**What is needed**. Find and copy each line of the listing below that has the word "ddot" in it.
===== Dataset records
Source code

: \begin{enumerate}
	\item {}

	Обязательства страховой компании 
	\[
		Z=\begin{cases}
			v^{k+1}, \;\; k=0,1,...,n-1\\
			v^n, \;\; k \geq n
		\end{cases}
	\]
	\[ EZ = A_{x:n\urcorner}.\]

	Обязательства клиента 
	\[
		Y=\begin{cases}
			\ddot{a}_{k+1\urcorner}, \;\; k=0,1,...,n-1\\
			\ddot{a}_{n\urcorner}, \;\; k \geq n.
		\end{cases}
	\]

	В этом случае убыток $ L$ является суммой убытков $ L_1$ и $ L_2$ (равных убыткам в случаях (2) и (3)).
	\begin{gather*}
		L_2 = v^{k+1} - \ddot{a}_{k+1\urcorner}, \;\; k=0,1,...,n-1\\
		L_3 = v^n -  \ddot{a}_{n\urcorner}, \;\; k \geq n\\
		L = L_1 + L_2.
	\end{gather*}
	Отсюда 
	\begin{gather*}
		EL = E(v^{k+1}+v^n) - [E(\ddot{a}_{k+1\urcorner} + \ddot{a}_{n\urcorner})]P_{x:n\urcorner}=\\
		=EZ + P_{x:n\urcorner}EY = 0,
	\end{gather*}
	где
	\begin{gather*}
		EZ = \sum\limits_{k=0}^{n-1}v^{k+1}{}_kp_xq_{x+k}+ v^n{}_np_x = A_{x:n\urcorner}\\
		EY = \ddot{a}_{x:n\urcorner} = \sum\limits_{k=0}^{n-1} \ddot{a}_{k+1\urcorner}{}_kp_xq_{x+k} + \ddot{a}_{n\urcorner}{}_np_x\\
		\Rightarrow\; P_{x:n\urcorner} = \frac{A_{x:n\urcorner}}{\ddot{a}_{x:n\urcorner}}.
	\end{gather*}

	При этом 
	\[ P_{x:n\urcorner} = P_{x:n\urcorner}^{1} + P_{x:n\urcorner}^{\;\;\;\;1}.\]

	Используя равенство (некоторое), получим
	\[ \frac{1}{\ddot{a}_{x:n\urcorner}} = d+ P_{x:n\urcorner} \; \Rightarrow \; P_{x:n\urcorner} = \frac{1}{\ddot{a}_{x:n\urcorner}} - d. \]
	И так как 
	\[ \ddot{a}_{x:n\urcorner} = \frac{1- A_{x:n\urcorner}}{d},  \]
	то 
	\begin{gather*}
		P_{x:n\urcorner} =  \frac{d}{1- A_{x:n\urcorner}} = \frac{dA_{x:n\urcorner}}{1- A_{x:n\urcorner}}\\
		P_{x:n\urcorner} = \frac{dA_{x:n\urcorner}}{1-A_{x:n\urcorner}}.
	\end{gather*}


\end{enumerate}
==========
**Completed task**.
			\ddot{a}_{k+1\urcorner}, \;\; k=0,1,...,n-1\\
			\ddot{a}_{n\urcorner}, \;\; k \geq n.
		L_2 = v^{k+1} - \ddot{a}_{k+1\urcorner}, \;\; k=0,1,...,n-1\\
		L_3 = v^n -  \ddot{a}_{n\urcorner}, \;\; k \geq n\\
		EL = E(v^{k+1}+v^n) - [E(\ddot{a}_{k+1\urcorner} + \ddot{a}_{n\urcorner})]P_{x:n\urcorner}=\\
		EY = \ddot{a}_{x:n\urcorner} = \sum\limits_{k=0}^{n-1} \ddot{a}_{k+1\urcorner}{}_kp_xq_{x+k} + \ddot{a}_{n\urcorner}{}_np_x\\
		\Rightarrow\; P_{x:n\urcorner} = \frac{A_{x:n\urcorner}}{\ddot{a}_{x:n\urcorner}}.
	\[ \frac{1}{\ddot{a}_{x:n\urcorner}} = d+ P_{x:n\urcorner} \; \Rightarrow \; P_{x:n\urcorner} = \frac{1}{\ddot{a}_{x:n\urcorner}} - d. \]
	\[ \ddot{a}_{x:n\urcorner} = \frac{1- A_{x:n\urcorner}}{d},  \]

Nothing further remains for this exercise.